To introduce bias, I showed a recut trailer of Finding Nemo. Someone had spliced together lines and clips from the movie but paired it with horror film music. Every student had seen Finding Nemo, so they were shocked and confused by what they saw. That was the hook. I explained that nothing in the trailer was a lie, but the way the clips were cut and the music that was added changed the perspective completely. Bias works the same way. It is not always about telling falsehoods. Sometimes it is about presenting information in a way that leaves out parts of the story or makes it feel different than it really is. That clicked for them.
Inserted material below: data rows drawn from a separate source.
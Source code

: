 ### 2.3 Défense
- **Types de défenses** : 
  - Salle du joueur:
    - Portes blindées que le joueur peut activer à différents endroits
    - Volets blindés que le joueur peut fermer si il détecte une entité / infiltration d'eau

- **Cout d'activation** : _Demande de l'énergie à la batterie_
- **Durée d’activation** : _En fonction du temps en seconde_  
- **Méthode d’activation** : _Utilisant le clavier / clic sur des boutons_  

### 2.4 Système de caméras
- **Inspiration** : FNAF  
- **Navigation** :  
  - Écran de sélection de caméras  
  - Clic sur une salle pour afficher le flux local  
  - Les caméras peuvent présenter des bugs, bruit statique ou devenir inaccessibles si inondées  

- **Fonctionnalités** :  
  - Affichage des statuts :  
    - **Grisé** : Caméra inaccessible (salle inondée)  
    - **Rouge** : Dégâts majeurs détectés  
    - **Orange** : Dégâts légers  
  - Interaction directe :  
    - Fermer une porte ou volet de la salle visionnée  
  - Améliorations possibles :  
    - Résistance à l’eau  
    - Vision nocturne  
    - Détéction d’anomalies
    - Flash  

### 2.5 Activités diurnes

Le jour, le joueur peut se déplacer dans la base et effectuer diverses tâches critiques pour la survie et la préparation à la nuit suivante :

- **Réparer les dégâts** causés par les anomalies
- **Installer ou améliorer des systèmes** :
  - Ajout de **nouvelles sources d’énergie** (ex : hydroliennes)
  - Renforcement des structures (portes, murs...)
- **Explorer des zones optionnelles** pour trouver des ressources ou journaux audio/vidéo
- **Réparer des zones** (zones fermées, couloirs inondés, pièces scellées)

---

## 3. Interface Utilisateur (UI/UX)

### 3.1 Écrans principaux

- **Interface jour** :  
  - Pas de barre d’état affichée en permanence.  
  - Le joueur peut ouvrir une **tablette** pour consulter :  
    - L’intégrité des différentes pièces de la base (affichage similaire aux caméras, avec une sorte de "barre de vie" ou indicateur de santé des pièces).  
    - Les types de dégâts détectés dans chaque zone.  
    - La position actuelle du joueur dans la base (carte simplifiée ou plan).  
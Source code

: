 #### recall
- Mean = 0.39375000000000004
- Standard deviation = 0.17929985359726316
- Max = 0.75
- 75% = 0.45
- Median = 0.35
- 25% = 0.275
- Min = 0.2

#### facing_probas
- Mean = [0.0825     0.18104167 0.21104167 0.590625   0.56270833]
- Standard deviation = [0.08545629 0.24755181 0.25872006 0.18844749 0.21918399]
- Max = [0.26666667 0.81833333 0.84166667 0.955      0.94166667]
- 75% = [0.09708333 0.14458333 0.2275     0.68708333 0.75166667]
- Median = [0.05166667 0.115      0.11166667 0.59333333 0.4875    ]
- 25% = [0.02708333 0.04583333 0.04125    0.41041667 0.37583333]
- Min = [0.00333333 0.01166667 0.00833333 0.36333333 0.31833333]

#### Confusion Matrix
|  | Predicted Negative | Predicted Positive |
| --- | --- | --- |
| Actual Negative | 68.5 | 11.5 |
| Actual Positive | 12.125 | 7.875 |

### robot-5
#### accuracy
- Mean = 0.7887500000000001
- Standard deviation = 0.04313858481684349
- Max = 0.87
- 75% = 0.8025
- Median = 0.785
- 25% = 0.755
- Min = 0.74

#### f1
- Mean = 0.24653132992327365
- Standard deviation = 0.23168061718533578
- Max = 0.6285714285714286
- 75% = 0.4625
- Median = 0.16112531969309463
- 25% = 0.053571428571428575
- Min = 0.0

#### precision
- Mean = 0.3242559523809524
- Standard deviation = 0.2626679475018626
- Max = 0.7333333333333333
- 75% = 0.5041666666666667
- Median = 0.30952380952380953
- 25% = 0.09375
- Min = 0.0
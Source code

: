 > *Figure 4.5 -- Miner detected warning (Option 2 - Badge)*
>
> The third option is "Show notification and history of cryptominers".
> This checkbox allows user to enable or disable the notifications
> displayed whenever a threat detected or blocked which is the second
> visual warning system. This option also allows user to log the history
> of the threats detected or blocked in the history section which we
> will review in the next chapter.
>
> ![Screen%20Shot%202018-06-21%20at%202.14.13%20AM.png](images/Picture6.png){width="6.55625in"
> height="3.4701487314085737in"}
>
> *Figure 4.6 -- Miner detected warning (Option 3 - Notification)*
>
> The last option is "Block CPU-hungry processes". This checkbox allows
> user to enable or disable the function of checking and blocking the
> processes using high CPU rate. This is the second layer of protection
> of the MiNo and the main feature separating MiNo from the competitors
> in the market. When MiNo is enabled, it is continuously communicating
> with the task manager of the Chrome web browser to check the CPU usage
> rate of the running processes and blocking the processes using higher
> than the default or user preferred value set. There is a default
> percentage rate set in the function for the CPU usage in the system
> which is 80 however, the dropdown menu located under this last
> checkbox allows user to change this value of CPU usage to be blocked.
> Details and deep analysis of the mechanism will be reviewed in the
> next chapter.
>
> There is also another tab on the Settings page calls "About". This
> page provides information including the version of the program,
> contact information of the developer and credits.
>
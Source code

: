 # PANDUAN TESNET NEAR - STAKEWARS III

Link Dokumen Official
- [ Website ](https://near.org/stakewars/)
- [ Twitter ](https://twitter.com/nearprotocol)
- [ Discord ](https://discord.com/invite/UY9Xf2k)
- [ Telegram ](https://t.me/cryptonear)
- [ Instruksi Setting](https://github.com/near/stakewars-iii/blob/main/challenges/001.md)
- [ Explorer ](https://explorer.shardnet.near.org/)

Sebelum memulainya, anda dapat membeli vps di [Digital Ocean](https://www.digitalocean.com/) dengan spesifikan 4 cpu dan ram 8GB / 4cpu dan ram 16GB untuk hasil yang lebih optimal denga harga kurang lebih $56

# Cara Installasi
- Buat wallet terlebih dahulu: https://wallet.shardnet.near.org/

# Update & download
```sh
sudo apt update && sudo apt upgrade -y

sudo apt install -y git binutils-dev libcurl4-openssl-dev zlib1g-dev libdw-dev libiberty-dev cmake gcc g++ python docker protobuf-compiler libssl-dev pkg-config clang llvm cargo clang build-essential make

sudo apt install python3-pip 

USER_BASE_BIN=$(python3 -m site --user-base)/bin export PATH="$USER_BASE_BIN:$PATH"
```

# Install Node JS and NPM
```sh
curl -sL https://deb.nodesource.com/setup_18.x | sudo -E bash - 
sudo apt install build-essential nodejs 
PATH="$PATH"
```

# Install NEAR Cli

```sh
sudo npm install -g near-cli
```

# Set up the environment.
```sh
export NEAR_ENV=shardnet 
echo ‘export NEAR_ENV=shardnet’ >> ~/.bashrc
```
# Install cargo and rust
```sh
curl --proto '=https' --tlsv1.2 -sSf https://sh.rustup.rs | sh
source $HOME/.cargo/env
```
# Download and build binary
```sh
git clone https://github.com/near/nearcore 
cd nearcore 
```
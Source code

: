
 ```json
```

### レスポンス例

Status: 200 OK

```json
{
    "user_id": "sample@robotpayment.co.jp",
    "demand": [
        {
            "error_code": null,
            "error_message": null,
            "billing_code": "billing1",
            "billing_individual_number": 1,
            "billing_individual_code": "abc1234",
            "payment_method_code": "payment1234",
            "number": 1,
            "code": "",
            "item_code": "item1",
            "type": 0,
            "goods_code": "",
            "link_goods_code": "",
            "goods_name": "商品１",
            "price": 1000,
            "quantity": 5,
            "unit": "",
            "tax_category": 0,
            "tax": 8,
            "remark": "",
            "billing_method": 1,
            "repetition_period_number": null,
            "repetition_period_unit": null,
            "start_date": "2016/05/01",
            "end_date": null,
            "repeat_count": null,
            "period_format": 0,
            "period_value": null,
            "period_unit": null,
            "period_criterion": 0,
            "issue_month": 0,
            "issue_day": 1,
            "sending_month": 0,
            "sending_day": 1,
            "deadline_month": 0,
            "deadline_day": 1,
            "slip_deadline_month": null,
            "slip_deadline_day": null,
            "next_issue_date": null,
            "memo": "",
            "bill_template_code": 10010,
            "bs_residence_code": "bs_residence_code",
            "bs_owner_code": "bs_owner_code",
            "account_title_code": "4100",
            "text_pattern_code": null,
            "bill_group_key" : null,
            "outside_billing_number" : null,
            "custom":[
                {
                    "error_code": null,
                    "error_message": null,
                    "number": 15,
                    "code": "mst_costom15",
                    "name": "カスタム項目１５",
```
Next, we moved into a CyberSandwich on John Brown. I gave each student an article that ChatGPT had created for me. One came from the perspective of a northerner, the other from the perspective of a southerner. The students did not know that they were reading different accounts. Each article contained the same facts but used loaded language to create very different impressions. To scaffold, I gave them guiding questions:

  • List as many words or phrases as you can find that make John Brown look positive.
  • List as many words or phrases as you can find that make John Brown look negative.
  • Sourcing – Who might have written this account? How could that influence the way John Brown is described?
  • Contextualization – What was happening in the United States in the 1850s that might explain why people described John Brown this way?
  • Corroboration – Do you think this reading gives you enough information to make a good decision about who John Brown really was? Why or why not?
  • Based on what you read, who was John Brown?

As students worked, most had no idea they were reading different articles. In one class, someone raised their hand and said, “I can’t find anything positive.” Another student responded, “What? How can you not?” That sparked immediate comparisons and conversations. The realization that they had been given different accounts blew their minds. They begged to read the other version. That was the moment bias became real.

We closed with a CER: Was John Brown a hero or a villain? Students pulled from their notes, their comparisons, and their discussions to make a claim, back it with evidence, and explain their reasoning. The engagement was high, the conversations were thoughtful, and the lesson tied right back to the Finding Nemo trailer. It was the perfect way to end the week.